The Rhythm of Life and Rhythm of the Year – A stroll through everyday life in Yugoslavia
Date: December 27th, 2014- February 17th, 2015
Location: Museum of Yugoslav History
The project resulted from research covering the period from 1950 to 1990. The display will feature more than 200 objects, 400 photographs and 26 video clips, giving an authentic insight into life in socialist Yugoslavia.
The exhibition has been conceived by Ana Panić, curator at the Museum of Yugoslav History. The collaborators on this project and authors of the accompanying essays are Igor Duda, PhD, professor of history at History Subdepartment of the Department of the Humanities, Juraj Dobrila University of Pula and co-founder of the Centre for Cultural and Historical Research of Socialism and Ivana Dobrivojević, PhD, research fellow at the Institute for Contemporary History in Belgrade. Researchers and experts from all over the former Yugoslavia contributed to the project, which will include museum, archive, library and film material belonging to other institutions from Serbia and the region.

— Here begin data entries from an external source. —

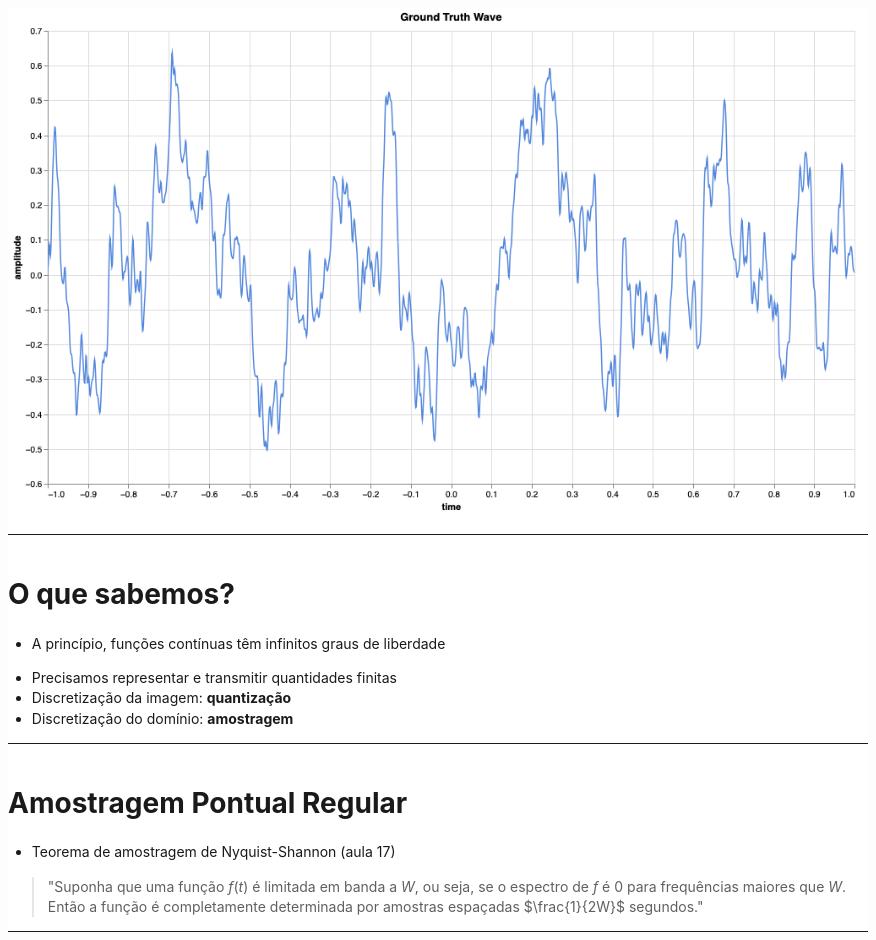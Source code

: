 ![bg right:54% fit](img/perlin-noise.png)

---

# O que sabemos?

- A princípio, funções contínuas têm infinitos graus de liberdade
* Precisamos representar e transmitir quantidades finitas
* Discretização da imagem: **quantização**
* Discretização do domínio: **amostragem**

---

# Amostragem Pontual Regular

- Teorema de amostragem de Nyquist-Shannon (aula 17)

> "Suponha que uma função $f(t)$ é limitada em banda a $W$, ou seja, se o
> espectro de $f$ é 0 para frequências maiores que $W$. Então a função  é
> completamente determinada por amostras espaçadas $\frac{1}{2W}$ segundos."

---
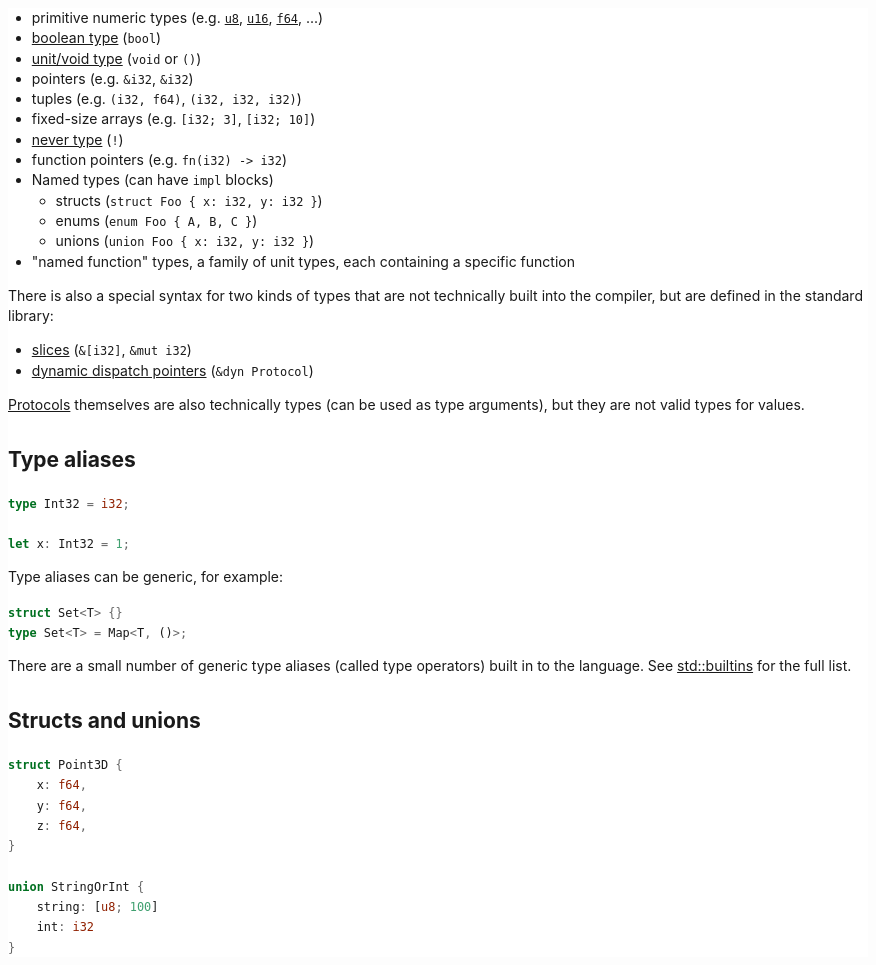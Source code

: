 - primitive numeric types (e.g. [`u8`](https://docs.alumina-lang.net/std/builtins/u8.html), [`u16`](https://docs.alumina-lang.net/std/builtins/u16.html), [`f64`](https://docs.alumina-lang.net/std/builtins/f64.html), ...)
- [boolean type](https://docs.alumina-lang.net/std/builtins/bool.html) (`bool`)
- [unit/void type](https://docs.alumina-lang.net/std/builtins/void.html) (`void` or `()`)
- pointers (e.g. `&i32`, `&i32`)
- tuples (e.g. `(i32, f64)`, `(i32, i32, i32)`)
- fixed-size arrays (e.g. `[i32; 3]`, `[i32; 10]`)
- [never type](https://docs.alumina-lang.net/std/builtins/never.html) (`!`)
- function pointers (e.g. `fn(i32) -> i32`)
- Named types (can have `impl` blocks)
    - structs (`struct Foo { x: i32, y: i32 }`)
    - enums (`enum Foo { A, B, C }`)
    - unions (`union Foo { x: i32, y: i32 }`)
- "named function" types, a family of unit types, each containing a specific function

There is also a special syntax for two kinds of types that are not technically built into the compiler, but are defined in the standard library:

- [slices](#slices) (`&[i32]`, `&mut i32`)
- [dynamic dispatch pointers](#dyn-pointers) (`&dyn Protocol`)

[Protocols](#protocols-and-mixins) themselves are also technically types (can be used as type arguments), but they are not valid types for values.


## Type aliases

```rust
type Int32 = i32;

let x: Int32 = 1;
```

Type aliases can be generic, for example:

```rust
struct Set<T> {}
type Set<T> = Map<T, ()>;
```

There are a small number of generic type aliases (called type operators) built in to the language. See [std::builtins](https://docs.alumina-lang.net/std/builtins) for the full list.

## Structs and unions

```rust
struct Point3D {
    x: f64,
    y: f64,
    z: f64,
}

union StringOrInt {
    string: [u8; 100]
    int: i32
}
```
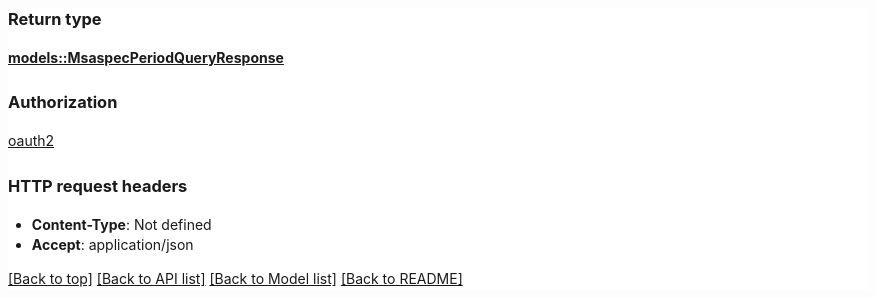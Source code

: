 ### Return type

[**models::MsaspecPeriodQueryResponse**](msaspec.QueryResponse.md)

### Authorization

[oauth2](../README.md#oauth2)

### HTTP request headers

- **Content-Type**: Not defined
- **Accept**: application/json

[[Back to top]](#) [[Back to API list]](../README.md#documentation-for-api-endpoints) [[Back to Model list]](../README.md#documentation-for-models) [[Back to README]](../README.md)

They Never Had It Better? seeks answers to the questions of whether Yugoslavs found well–being and how, when and why they lost it. It examines the nature of the education system and cultural and social life and aims to identify the segments of life where the leap towards modernization was the most pronounced. The target groups for which the exhibition is intended are broad, but particular importance is given to young people who have no personal memories of Yugoslavia and perceive the past through the stories they hear in their families and the often distorted portrayal of the recent past in the media, films, literature, computer games and social media.
The exhibition will interpret and show sources and printed material (ideological and political and propaganda reading, magazines specializing in topics related to spare time, yearbooks, professional journals on tourism, as well as tourist guides) and analyse the ways in which everyday life is represented in design, popular culture, media, political parlance, laws and other legislation regulating work and spare time, photographs, postcards, TV shows, films and objects belonging to everyday life.
The goal of the project is also to establish a more intensive interaction with the audience by inviting visitors to bring their own items belonging to the period in question, recount their memories of life in the era of socialism and take an active part in content creation and commenting in social media.
The exhibition will be open until February 17th, 2015. A rich and diverse accompanying programmewill be organized at the Museum of Yugoslav History (children’s workshops, theatre plays, guided tours of the exhibition led by celebrities, lectures, launches, etc.), while guided tours led by the authors of the exhibition are scheduled to be held on Saturdays at 1 pm.